Sen. John McCain (R-Ariz.), once a supporter of comprehensive immigration reform, shot down hopes from advocates that he’d again push for the cause. “Really? I’m certainly happy to hear that, since they have been unrelenting in their criticism of me,” McCain told Politico. “I will maintain my position that we secure the border first, which is a position that I’ve had for the last three years.”
Immigrants-rights groups threatened to stop backing California gubernatorial candidate Jerry Brown (D). They claimed the Democrat failed immigrants by forcing San Francisco to participate in Secure Communities, a program that mandates information-sharing between federal immigration authorities and local law enforcement.
Brown’s opponent, Republican Meg Whitman, said she supports Arizona’s immigration law — for Arizona — despite posting billboards in Spanish that claim she doesn’t.
Arizona’s new immigration law went into effect Thursday, but not before a federal judge stripped it of controversial provisions. Protesters showed up in the state anyway, and 71 were arrested Thursday. Arizona Gov. Jan Brewer said the law might need “a little tweaking” to alter provisions blocked by a federal judge, and the state appealed the ruling to the 9th U.S. Circuit Court of Appeals.
The judge who ruled to block parts of SB 1070 received threats “from people venting and who have expressed their displeasure in a perverted way.”

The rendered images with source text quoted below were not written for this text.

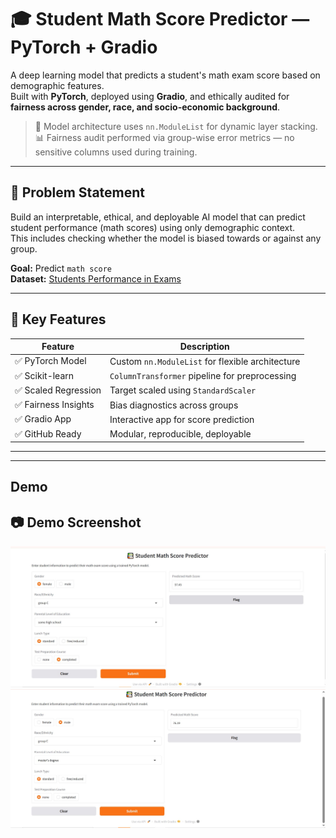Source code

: # 🎓 Student Math Score Predictor — PyTorch + Gradio

A deep learning model that predicts a student's math exam score based on demographic features.  
Built with **PyTorch**, deployed using **Gradio**, and ethically audited for **fairness across gender, race, and socio-economic background**.

> 🧠 Model architecture uses `nn.ModuleList` for dynamic layer stacking.  
> 📊 Fairness audit performed via group-wise error metrics — no sensitive columns used during training.

---

## 📌 Problem Statement

Build an interpretable, ethical, and deployable AI model that can predict student performance (math scores) using only demographic context.  
This includes checking whether the model is biased towards or against any group.

**Goal:** Predict `math score`  
**Dataset:** [Students Performance in Exams](https://www.kaggle.com/datasets/spscientist/students-performance-in-exams)

---

## 🧠 Key Features

| Feature                | Description |
|------------------------|-------------|
| ✅ PyTorch Model        | Custom `nn.ModuleList` for flexible architecture |
| ✅ Scikit-learn         | `ColumnTransformer` pipeline for preprocessing |
| ✅ Scaled Regression    | Target scaled using `StandardScaler` |
| ✅ Fairness Insights    | Bias diagnostics across groups |
| ✅ Gradio App           | Interactive app for score prediction |
| ✅ GitHub Ready         | Modular, reproducible, deployable

---



---

## Demo 
## 📷 Demo Screenshot

![App Screenshot](result-1.jpg)
![App Screenshot](result-2.jpg)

States are considering copy-cat legislation despite setbacks for SB 1070. Texas lawmakers said Thursday they plan to move forward with plans for an immigration bill, and Tennessee lawmakers visited Arizona Friday to show support for SB 1070 and discuss their own measures. In Virginia, Prince William Board of County Supervisors Chairman Corey A. Stewart released a proposal Thursday for minimizing illegal immigration in the state. (Republican Gov. Bob McDonnell has been vague about whether he thinks Virginia should adopt an Arizona-style statute.) Indiana Democrats are bracing for immigration bill when their legislature returns in January.
Meanwhile, Fremont, Nebraska suspended its immigration law Tuesday to save costs as it faces lawsuits from two civil rights groups.
Boycotts of Arizona so far haven’t proved harmful to the state’s hotel industry.
Marco Rubio, a candidate for Senate from Florida, said Thursday Arizona’s immigration law won’t necessarily harm the GOP’s image among Latino voters. To avoid backlash, he said Republicans should brand themselves as the party of “pro-legal immigration.”